PROVIDED MATERIAL:
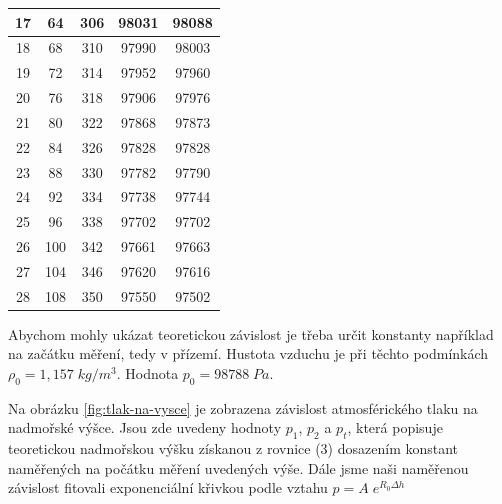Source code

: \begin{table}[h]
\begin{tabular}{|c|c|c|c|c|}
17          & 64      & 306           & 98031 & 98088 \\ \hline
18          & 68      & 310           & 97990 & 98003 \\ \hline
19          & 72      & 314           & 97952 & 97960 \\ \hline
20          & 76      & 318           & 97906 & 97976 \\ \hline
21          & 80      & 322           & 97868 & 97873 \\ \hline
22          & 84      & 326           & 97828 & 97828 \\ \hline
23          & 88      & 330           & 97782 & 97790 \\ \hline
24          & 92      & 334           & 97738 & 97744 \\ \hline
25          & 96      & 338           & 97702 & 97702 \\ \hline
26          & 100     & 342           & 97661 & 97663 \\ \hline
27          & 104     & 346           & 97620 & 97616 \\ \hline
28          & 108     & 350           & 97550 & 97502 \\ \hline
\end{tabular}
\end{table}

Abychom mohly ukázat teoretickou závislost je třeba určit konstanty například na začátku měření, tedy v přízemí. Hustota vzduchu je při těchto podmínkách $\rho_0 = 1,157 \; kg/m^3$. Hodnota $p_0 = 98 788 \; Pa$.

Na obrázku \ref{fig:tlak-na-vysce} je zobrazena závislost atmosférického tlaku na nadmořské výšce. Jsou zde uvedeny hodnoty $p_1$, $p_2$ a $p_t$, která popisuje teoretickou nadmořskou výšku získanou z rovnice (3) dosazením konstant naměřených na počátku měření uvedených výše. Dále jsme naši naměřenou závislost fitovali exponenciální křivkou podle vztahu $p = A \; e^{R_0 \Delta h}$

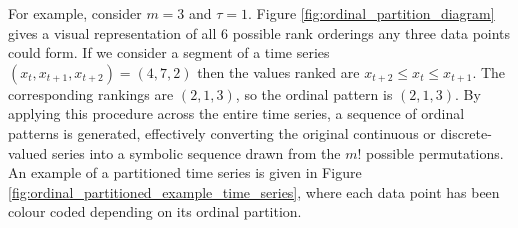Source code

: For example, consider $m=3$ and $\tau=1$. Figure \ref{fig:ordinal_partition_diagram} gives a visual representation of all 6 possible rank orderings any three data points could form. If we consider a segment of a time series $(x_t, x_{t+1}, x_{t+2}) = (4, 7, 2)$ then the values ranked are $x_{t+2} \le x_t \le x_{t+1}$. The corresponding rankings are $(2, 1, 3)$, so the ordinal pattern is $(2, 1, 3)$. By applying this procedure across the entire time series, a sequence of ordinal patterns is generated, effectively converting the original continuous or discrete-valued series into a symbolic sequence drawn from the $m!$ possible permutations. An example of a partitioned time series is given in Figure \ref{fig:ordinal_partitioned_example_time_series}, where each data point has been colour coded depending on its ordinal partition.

WORK INSTRUCTION: Print the listing word for word, but omit the pictures.

RESULT FOR THIS TASK:
Source code

: \begin{table}[h]
\begin{tabular}{|c|c|c|c|c|}
17          & 64      & 306           & 98031 & 98088 \\ \hline
18          & 68      & 310           & 97990 & 98003 \\ \hline
19          & 72      & 314           & 97952 & 97960 \\ \hline
20          & 76      & 318           & 97906 & 97976 \\ \hline
21          & 80      & 322           & 97868 & 97873 \\ \hline
22          & 84      & 326           & 97828 & 97828 \\ \hline
23          & 88      & 330           & 97782 & 97790 \\ \hline
24          & 92      & 334           & 97738 & 97744 \\ \hline
25          & 96      & 338           & 97702 & 97702 \\ \hline
26          & 100     & 342           & 97661 & 97663 \\ \hline
27          & 104     & 346           & 97620 & 97616 \\ \hline
28          & 108     & 350           & 97550 & 97502 \\ \hline
\end{tabular}
\end{table}

Abychom mohly ukázat teoretickou závislost je třeba určit konstanty například na začátku měření, tedy v přízemí. Hustota vzduchu je při těchto podmínkách $\rho_0 = 1,157 \; kg/m^3$. Hodnota $p_0 = 98 788 \; Pa$.

Na obrázku \ref{fig:tlak-na-vysce} je zobrazena závislost atmosférického tlaku na nadmořské výšce. Jsou zde uvedeny hodnoty $p_1$, $p_2$ a $p_t$, která popisuje teoretickou nadmořskou výšku získanou z rovnice (3) dosazením konstant naměřených na počátku měření uvedených výše. Dále jsme naši naměřenou závislost fitovali exponenciální křivkou podle vztahu $p = A \; e^{R_0 \Delta h}$

Source code

: For example, consider $m=3$ and $\tau=1$. Figure \ref{fig:ordinal_partition_diagram} gives a visual representation of all 6 possible rank orderings any three data points could form. If we consider a segment of a time series $(x_t, x_{t+1}, x_{t+2}) = (4, 7, 2)$ then the values ranked are $x_{t+2} \le x_t \le x_{t+1}$. The corresponding rankings are $(2, 1, 3)$, so the ordinal pattern is $(2, 1, 3)$. By applying this procedure across the entire time series, a sequence of ordinal patterns is generated, effectively converting the original continuous or discrete-valued series into a symbolic sequence drawn from the $m!$ possible permutations. An example of a partitioned time series is given in Figure \ref{fig:ordinal_partitioned_example_time_series}, where each data point has been colour coded depending on its ordinal partition.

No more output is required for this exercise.